PROBLEM TO SOLVE >> Work through the entries that follow and state how many lines contain the word "learn". Only the number is wanted.

----- INPUT MATERIAL

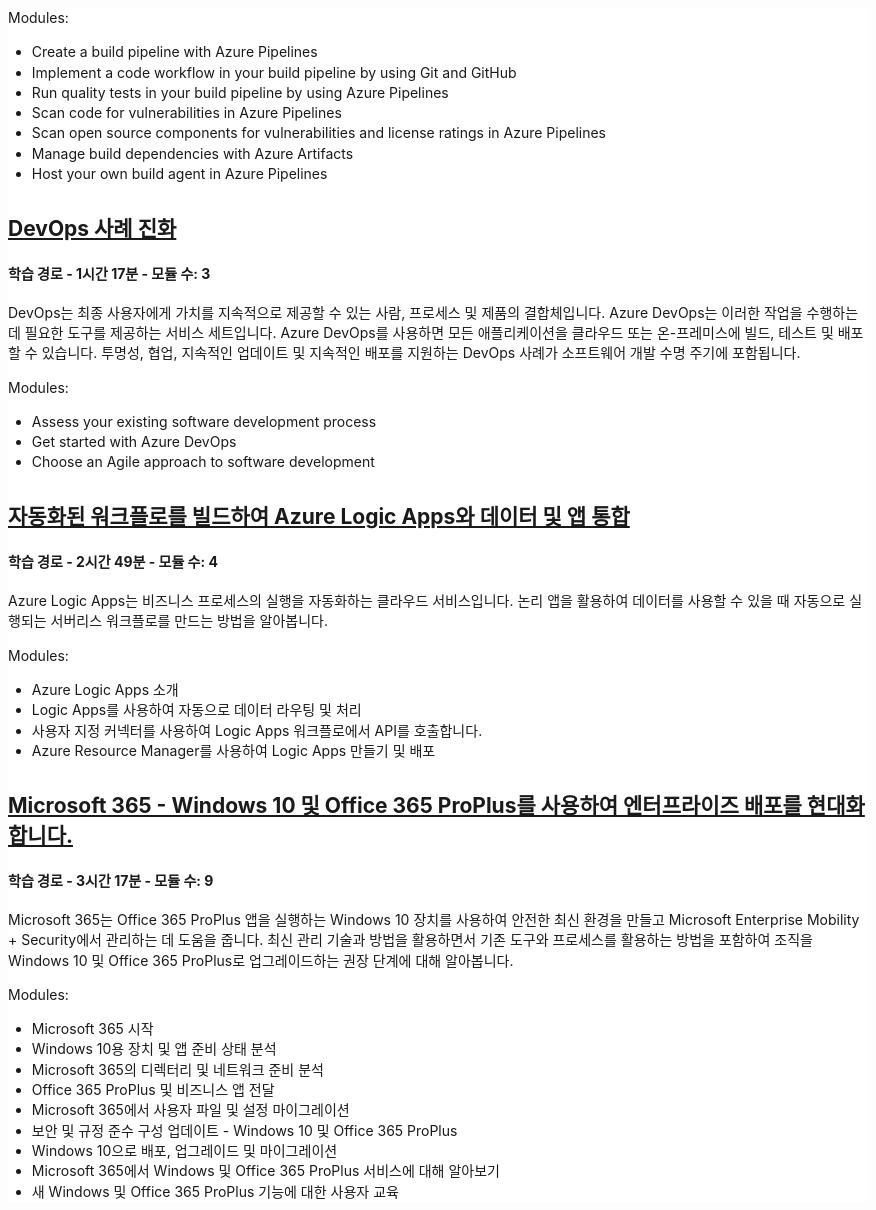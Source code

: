 Modules:
- Create a build pipeline with Azure Pipelines
- Implement a code workflow in your build pipeline by using Git and GitHub
- Run quality tests in your build pipeline by using Azure Pipelines
- Scan code for vulnerabilities in Azure Pipelines
- Scan open source components for vulnerabilities and license ratings in Azure Pipelines
- Manage build dependencies with Azure Artifacts
- Host your own build agent in Azure Pipelines

## [DevOps 사례 진화](https://docs.microsoft.com/ko-kr/learn/paths/evolve-your-devops-practices)
#### 학습 경로 - 1시간 17분 - 모듈 수: 3
DevOps는 최종 사용자에게 가치를 지속적으로 제공할 수 있는 사람, 프로세스 및 제품의 결합체입니다. Azure DevOps는 이러한 작업을 수행하는 데 필요한 도구를 제공하는 서비스 세트입니다. Azure DevOps를 사용하면 모든 애플리케이션을 클라우드 또는 온-프레미스에 빌드, 테스트 및 배포할 수 있습니다. 투명성, 협업, 지속적인 업데이트 및 지속적인 배포를 지원하는 DevOps 사례가 소프트웨어 개발 수명 주기에 포함됩니다.

Modules:
- Assess your existing software development process
- Get started with Azure DevOps
- Choose an Agile approach to software development

## [자동화된 워크플로를 빌드하여 Azure Logic Apps와 데이터 및 앱 통합](https://docs.microsoft.com/ko-kr/learn/paths/build-workflows-with-logic-apps)
#### 학습 경로 - 2시간 49분 - 모듈 수: 4
Azure Logic Apps는 비즈니스 프로세스의 실행을 자동화하는 클라우드 서비스입니다. 논리 앱을 활용하여 데이터를 사용할 수 있을 때 자동으로 실행되는 서버리스 워크플로를 만드는 방법을 알아봅니다.

Modules:
- Azure Logic Apps 소개
- Logic Apps를 사용하여 자동으로 데이터 라우팅 및 처리
- 사용자 지정 커넥터를 사용하여 Logic Apps 워크플로에서 API를 호출합니다.
- Azure Resource Manager를 사용하여 Logic Apps 만들기 및 배포

## [Microsoft 365 - Windows 10 및 Office 365 ProPlus를 사용하여 엔터프라이즈 배포를 현대화합니다.](https://docs.microsoft.com/ko-kr/learn/paths/m365-getmodern)
#### 학습 경로 - 3시간 17분 - 모듈 수: 9
Microsoft 365는 Office 365 ProPlus 앱을 실행하는 Windows 10 장치를 사용하여 안전한 최신 환경을 만들고 Microsoft Enterprise Mobility + Security에서 관리하는 데 도움을 줍니다. 최신 관리 기술과 방법을 활용하면서 기존 도구와 프로세스를 활용하는 방법을 포함하여 조직을 Windows 10 및 Office 365 ProPlus로 업그레이드하는 권장 단계에 대해 알아봅니다.

Modules:
- Microsoft 365 시작
- Windows 10용 장치 및 앱 준비 상태 분석
- Microsoft 365의 디렉터리 및 네트워크 준비 분석
- Office 365 ProPlus 및 비즈니스 앱 전달
- Microsoft 365에서 사용자 파일 및 설정 마이그레이션
- 보안 및 규정 준수 구성 업데이트 - Windows 10 및 Office 365 ProPlus
- Windows 10으로 배포, 업그레이드 및 마이그레이션
- Microsoft 365에서 Windows 및 Office 365 ProPlus 서비스에 대해 알아보기
- 새 Windows 및 Office 365 ProPlus 기능에 대한 사용자 교육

----------

PROBLEM SOLUTION >> 3